━━━━━ Given records ━━━━━

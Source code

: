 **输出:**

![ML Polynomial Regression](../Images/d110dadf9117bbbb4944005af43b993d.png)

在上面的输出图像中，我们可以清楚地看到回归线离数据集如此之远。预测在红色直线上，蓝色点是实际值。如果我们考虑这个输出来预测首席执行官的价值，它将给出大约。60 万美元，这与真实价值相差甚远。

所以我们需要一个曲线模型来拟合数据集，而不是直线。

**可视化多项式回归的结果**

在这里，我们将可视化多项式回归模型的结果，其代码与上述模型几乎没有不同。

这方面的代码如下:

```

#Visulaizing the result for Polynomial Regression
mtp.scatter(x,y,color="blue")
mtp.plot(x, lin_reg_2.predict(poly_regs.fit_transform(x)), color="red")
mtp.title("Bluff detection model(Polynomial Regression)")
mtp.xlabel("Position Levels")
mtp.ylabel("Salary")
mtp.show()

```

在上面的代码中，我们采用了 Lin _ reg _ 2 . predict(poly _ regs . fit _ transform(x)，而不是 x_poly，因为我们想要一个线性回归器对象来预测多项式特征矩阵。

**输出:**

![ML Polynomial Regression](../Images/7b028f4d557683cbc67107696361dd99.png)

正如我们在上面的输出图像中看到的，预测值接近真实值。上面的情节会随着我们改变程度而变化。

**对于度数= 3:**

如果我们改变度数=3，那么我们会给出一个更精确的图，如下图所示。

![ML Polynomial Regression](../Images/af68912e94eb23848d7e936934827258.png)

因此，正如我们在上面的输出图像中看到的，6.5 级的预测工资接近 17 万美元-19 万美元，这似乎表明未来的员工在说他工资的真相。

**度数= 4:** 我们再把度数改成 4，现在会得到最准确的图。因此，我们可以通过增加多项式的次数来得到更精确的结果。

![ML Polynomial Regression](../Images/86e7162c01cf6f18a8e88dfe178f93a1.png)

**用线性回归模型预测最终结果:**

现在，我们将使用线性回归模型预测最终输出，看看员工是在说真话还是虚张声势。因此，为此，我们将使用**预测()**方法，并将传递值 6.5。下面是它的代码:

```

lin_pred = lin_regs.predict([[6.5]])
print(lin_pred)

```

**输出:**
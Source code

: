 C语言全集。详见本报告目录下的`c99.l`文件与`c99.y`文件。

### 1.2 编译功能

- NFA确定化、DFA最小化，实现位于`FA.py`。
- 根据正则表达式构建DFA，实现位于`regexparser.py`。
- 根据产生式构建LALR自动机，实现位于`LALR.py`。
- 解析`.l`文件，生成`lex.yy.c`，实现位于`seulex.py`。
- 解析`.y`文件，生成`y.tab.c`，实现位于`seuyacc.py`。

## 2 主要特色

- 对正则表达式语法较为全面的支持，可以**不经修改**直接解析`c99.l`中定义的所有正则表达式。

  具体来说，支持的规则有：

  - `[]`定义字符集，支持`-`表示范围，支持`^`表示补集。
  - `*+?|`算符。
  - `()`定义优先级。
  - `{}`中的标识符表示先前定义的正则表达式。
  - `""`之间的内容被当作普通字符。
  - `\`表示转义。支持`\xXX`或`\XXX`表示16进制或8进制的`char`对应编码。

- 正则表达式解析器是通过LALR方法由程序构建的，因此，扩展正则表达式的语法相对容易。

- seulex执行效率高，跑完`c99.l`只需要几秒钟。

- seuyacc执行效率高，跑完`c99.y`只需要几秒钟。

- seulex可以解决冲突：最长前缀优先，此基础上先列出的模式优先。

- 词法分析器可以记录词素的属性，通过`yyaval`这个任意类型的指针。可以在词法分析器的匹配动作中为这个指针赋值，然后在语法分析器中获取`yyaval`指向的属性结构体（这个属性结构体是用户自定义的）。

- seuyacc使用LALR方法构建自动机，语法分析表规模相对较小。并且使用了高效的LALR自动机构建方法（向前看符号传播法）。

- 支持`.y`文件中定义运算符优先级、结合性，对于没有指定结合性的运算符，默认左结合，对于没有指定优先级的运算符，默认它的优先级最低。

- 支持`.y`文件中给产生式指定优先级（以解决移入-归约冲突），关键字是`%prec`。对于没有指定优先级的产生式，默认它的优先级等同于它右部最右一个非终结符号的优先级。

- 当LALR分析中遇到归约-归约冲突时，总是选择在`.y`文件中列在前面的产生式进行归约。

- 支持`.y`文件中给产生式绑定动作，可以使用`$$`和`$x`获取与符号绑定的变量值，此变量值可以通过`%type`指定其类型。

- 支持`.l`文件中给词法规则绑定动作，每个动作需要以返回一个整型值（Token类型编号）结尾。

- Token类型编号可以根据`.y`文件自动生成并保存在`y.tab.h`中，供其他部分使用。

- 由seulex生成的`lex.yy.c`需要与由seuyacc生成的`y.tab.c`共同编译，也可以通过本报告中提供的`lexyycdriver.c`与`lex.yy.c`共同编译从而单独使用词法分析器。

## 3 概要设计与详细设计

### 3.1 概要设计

━━━━━

In the material above, each line with the word "color" should be copied.

mtp.scatter(x,y,color="blue")
mtp.plot(x, lin_reg_2.predict(poly_regs.fit_transform(x)), color="red")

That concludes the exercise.